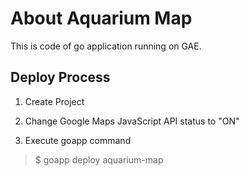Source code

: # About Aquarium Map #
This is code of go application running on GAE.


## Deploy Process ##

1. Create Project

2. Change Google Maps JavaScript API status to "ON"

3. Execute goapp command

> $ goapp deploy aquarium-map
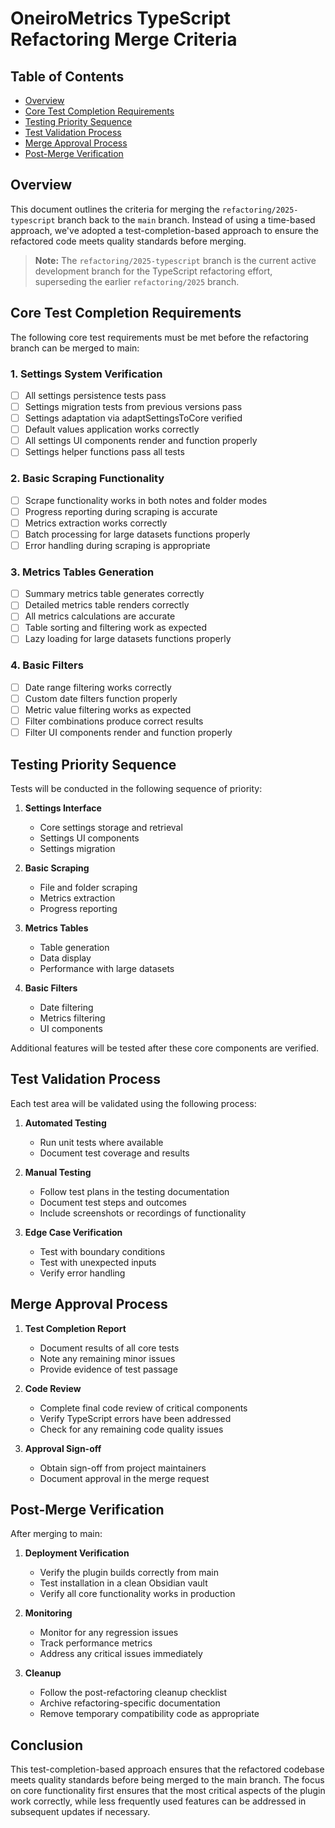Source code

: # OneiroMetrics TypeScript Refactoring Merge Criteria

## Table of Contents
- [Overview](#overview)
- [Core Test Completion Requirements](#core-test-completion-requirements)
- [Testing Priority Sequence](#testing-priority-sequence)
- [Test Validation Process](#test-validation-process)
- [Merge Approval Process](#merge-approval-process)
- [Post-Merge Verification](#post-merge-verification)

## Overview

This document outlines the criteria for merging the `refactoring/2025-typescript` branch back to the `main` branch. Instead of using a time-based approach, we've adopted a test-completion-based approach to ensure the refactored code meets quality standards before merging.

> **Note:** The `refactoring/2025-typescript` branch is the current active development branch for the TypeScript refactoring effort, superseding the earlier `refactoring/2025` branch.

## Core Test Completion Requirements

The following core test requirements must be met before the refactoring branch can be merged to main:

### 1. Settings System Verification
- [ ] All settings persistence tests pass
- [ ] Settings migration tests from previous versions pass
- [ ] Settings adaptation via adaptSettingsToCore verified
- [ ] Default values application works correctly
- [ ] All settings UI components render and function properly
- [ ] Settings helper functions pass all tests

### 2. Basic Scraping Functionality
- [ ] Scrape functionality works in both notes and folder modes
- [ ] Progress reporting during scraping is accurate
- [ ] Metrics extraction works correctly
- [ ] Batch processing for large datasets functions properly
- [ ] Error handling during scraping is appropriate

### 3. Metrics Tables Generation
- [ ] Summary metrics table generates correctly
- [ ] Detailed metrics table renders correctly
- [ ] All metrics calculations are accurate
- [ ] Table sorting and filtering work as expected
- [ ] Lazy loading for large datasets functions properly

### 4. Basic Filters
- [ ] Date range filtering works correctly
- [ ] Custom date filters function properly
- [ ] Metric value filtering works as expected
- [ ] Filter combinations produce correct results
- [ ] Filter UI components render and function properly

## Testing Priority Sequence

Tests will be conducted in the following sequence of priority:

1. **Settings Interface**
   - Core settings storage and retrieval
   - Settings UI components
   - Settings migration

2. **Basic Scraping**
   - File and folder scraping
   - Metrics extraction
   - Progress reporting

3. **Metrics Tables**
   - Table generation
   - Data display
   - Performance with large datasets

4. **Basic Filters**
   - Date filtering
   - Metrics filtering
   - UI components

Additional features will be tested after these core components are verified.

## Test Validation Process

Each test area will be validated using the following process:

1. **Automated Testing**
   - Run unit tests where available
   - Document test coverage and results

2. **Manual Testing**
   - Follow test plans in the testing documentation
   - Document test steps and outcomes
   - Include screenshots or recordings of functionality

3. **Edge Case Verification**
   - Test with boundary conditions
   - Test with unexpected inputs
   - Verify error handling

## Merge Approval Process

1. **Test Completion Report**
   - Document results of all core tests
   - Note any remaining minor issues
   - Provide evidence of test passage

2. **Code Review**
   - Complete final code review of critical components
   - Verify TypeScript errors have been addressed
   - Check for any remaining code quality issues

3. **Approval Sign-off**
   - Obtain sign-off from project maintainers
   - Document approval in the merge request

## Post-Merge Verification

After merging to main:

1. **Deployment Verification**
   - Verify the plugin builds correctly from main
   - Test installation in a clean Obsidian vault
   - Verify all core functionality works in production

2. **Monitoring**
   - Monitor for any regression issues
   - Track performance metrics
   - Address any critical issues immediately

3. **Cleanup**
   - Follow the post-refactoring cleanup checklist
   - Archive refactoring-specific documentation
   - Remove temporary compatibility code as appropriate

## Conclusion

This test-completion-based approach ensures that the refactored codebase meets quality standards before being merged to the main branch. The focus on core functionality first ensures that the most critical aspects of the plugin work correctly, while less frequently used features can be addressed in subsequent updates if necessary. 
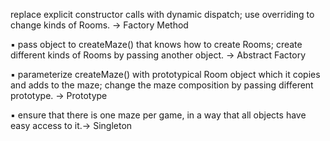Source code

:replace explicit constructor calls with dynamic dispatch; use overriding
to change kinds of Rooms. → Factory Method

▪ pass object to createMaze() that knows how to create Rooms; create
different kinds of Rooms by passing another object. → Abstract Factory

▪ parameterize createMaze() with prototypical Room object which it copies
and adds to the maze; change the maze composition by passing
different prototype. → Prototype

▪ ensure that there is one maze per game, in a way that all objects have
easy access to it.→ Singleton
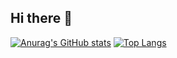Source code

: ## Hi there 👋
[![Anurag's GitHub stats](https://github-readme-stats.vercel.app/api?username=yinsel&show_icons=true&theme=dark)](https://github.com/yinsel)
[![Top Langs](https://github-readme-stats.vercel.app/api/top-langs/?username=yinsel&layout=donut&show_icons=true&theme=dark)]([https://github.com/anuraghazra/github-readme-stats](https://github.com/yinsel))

____________

WHAT YOU SHOULD DO
Filter the entries and copy each line with "remaining".

ANSWER BELOW
   - Note any remaining minor issues
   - Check for any remaining code quality issues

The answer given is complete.